§ TRY IT
Which lines in the listing below contain the word "genuinely"? Copy each one.

*** MATERIAL PROVIDED Section Begins ***

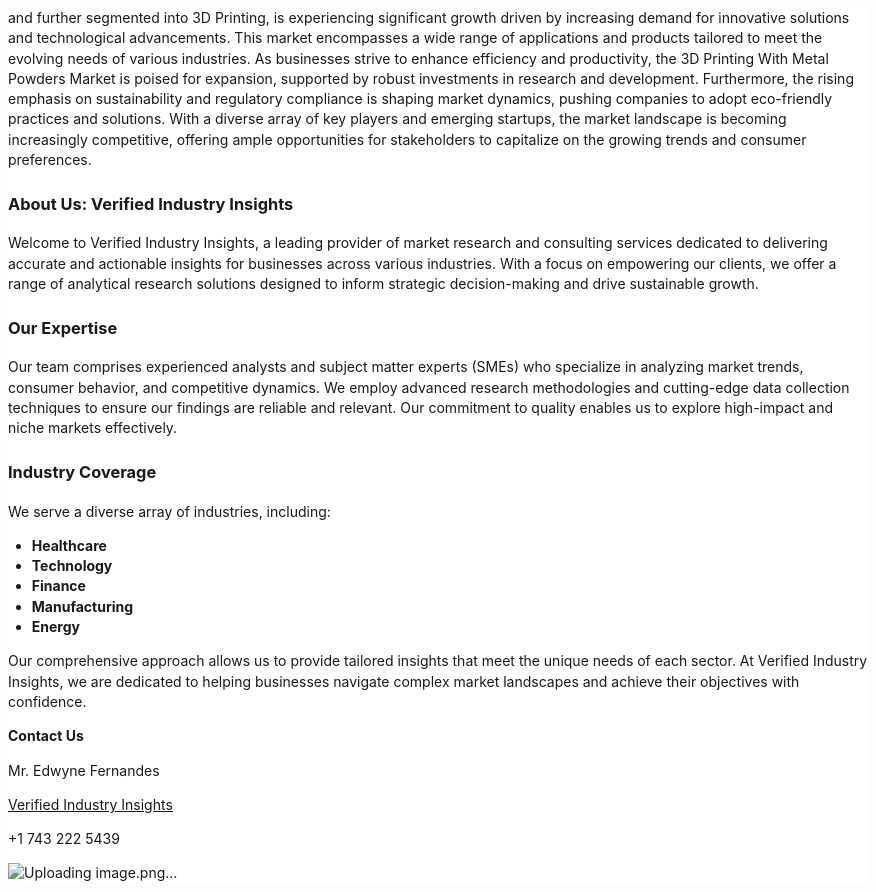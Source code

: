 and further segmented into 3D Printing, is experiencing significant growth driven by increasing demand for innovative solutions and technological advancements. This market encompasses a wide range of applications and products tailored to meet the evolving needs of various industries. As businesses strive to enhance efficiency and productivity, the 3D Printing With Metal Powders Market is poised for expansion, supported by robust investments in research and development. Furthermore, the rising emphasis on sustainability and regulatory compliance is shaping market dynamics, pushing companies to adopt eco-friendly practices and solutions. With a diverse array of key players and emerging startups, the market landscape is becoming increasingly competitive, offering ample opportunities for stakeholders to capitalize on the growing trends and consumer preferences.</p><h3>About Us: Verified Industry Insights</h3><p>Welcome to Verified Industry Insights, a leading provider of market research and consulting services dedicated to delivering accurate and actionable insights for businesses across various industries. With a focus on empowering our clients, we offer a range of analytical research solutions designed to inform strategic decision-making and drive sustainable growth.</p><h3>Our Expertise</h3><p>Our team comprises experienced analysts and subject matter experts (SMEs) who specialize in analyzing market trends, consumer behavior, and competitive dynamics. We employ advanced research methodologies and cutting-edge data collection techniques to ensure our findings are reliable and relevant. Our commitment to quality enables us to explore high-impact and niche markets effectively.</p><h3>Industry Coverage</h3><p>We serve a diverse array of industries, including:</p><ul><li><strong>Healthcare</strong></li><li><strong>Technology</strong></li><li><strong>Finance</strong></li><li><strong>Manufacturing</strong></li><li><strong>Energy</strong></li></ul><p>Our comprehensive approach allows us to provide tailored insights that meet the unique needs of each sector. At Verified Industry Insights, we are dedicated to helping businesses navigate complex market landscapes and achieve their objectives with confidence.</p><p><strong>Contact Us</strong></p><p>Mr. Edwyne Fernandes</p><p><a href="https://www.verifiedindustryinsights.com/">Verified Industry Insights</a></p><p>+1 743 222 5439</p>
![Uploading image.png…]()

*** MATERIAL PROVIDED Section Ends ***
*** MATERIAL PROVIDED Section Begins ***

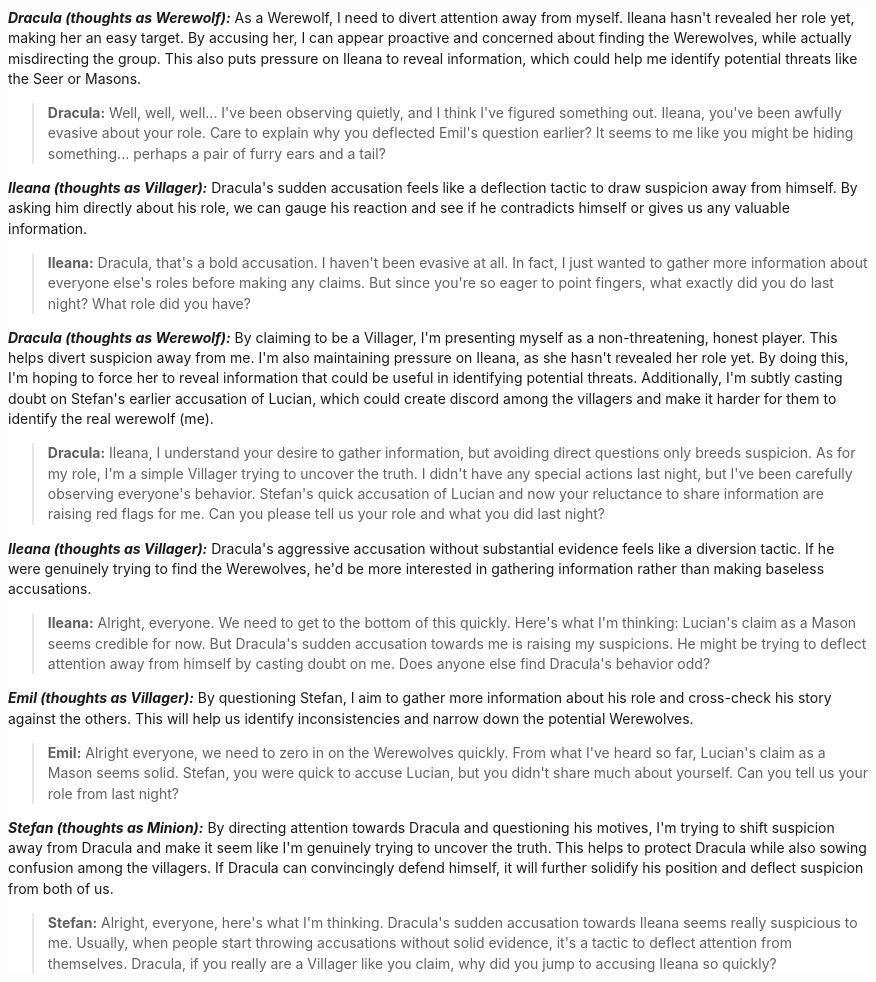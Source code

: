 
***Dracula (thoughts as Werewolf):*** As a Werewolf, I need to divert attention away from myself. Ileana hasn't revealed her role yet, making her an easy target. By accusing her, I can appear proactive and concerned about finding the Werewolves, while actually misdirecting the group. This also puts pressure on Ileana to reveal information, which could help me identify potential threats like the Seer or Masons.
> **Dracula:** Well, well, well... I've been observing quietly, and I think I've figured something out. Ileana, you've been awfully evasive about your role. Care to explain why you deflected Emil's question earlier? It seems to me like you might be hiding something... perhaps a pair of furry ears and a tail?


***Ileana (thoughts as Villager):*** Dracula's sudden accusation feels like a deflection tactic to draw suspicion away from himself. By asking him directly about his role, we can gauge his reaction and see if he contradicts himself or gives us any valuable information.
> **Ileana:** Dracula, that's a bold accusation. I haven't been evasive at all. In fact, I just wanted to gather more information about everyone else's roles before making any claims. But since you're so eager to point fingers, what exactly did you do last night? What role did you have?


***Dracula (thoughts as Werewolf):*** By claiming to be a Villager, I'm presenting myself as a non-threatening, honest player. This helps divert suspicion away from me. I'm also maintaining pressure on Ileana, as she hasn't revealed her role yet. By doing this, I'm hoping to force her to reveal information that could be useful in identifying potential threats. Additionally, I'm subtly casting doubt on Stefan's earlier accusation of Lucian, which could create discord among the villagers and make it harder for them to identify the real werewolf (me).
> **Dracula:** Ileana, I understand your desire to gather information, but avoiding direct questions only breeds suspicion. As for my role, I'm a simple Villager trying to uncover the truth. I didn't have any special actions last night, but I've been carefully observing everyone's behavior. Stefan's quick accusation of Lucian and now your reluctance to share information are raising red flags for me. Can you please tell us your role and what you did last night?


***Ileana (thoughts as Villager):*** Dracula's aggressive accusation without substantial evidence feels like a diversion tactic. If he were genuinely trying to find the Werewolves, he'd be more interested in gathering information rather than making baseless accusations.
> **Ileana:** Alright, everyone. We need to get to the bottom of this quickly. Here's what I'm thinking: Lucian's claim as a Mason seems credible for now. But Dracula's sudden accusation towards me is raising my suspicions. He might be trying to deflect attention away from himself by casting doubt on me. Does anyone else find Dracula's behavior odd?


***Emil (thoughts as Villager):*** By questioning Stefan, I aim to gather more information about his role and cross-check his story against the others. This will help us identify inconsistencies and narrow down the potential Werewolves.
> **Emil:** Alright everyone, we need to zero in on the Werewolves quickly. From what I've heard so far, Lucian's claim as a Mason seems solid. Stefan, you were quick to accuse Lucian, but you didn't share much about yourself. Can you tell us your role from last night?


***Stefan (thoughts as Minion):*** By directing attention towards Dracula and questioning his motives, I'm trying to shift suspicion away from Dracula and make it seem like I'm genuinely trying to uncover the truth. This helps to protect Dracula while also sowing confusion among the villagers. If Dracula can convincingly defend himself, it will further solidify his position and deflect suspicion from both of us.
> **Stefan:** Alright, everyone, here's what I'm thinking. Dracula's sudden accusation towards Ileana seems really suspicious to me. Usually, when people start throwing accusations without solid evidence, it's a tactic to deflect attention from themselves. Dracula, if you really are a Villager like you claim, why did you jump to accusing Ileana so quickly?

*** MATERIAL PROVIDED Section Ends ***

§ PROBLEM SOLUTION
***Ileana (thoughts as Villager):*** Dracula's aggressive accusation without substantial evidence feels like a diversion tactic. If he were genuinely trying to find the Werewolves, he'd be more interested in gathering information rather than making baseless accusations.
***Stefan (thoughts as Minion):*** By directing attention towards Dracula and questioning his motives, I'm trying to shift suspicion away from Dracula and make it seem like I'm genuinely trying to uncover the truth. This helps to protect Dracula while also sowing confusion among the villagers. If Dracula can convincingly defend himself, it will further solidify his position and deflect suspicion from both of us.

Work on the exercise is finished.